■ WHAT YOU SHOULD DO
Please read the records below and return each line holding the string "worden".

■ TASK INPUT
——

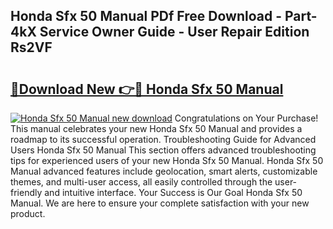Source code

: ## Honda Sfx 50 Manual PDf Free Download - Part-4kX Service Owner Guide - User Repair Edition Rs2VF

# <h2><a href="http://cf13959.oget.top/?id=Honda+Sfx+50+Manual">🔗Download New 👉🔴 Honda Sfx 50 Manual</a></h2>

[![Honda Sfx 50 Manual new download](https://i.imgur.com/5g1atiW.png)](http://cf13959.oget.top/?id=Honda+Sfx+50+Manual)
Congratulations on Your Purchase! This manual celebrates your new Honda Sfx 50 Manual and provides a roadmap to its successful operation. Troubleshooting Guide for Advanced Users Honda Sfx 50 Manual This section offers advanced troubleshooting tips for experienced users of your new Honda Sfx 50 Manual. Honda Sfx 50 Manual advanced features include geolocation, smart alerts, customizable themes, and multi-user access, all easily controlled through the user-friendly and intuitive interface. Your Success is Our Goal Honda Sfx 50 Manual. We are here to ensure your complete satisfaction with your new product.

——

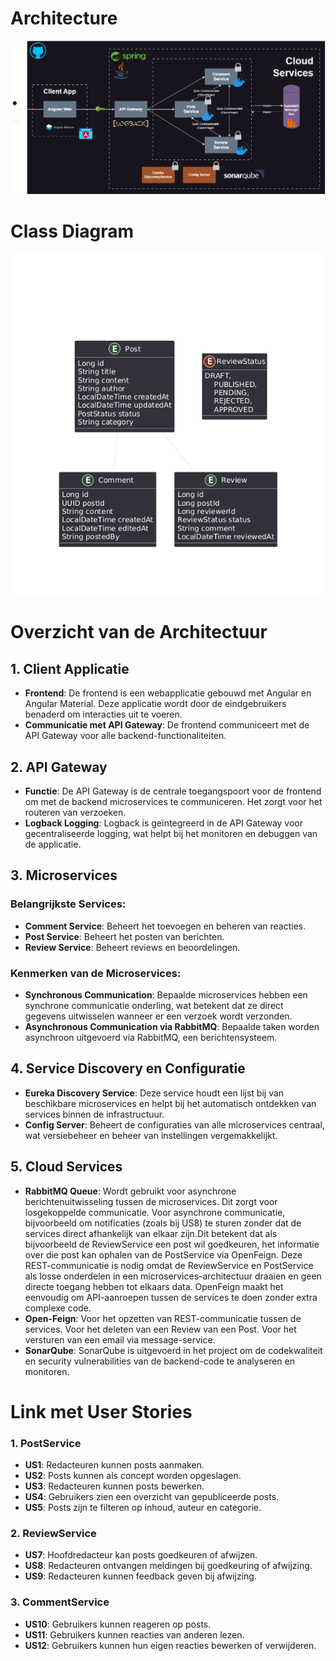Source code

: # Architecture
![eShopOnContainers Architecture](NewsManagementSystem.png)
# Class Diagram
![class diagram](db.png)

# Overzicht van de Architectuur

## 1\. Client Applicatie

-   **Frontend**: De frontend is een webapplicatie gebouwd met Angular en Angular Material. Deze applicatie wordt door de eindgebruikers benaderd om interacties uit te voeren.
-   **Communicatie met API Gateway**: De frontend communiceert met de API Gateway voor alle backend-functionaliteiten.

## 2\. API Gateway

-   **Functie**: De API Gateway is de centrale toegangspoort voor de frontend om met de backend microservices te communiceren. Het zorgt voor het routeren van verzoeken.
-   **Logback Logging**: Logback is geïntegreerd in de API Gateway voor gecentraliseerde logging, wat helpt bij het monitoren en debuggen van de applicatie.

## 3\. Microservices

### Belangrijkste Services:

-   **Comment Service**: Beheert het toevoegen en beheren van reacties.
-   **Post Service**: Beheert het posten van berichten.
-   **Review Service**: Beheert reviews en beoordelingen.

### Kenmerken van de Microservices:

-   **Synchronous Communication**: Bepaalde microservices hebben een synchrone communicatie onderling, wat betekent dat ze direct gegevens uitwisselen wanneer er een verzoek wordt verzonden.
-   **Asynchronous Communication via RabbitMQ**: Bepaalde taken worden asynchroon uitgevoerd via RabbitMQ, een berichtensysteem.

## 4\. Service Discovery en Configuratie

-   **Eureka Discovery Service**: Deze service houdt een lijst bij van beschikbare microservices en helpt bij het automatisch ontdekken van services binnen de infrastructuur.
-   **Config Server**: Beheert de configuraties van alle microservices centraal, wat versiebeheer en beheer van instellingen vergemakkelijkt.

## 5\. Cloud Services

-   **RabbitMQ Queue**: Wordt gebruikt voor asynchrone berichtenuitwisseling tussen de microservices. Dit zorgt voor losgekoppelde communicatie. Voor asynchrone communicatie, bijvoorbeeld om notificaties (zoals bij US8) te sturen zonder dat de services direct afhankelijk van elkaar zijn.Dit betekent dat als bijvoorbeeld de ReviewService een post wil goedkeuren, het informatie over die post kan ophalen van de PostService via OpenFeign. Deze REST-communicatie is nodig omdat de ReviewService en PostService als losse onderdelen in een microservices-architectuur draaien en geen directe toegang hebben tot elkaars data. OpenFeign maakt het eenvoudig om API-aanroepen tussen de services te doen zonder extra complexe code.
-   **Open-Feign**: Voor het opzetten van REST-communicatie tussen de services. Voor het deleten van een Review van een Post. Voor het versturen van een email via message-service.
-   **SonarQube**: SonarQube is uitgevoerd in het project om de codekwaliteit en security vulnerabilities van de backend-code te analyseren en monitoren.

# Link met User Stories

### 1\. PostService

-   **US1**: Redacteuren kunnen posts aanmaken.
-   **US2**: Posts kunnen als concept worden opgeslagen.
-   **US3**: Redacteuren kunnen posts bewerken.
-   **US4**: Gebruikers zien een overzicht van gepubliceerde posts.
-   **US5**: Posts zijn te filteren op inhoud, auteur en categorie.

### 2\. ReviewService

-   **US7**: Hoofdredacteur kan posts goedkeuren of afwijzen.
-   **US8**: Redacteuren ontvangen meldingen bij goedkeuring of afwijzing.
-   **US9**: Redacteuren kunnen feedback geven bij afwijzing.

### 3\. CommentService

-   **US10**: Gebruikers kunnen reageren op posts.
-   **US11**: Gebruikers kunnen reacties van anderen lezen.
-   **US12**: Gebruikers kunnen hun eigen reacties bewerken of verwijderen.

——

■ EXERCISE OUTPUT
-   **Asynchronous Communication via RabbitMQ**: Bepaalde taken worden asynchroon uitgevoerd via RabbitMQ, een berichtensysteem.
-   **US2**: Posts kunnen als concept worden opgeslagen.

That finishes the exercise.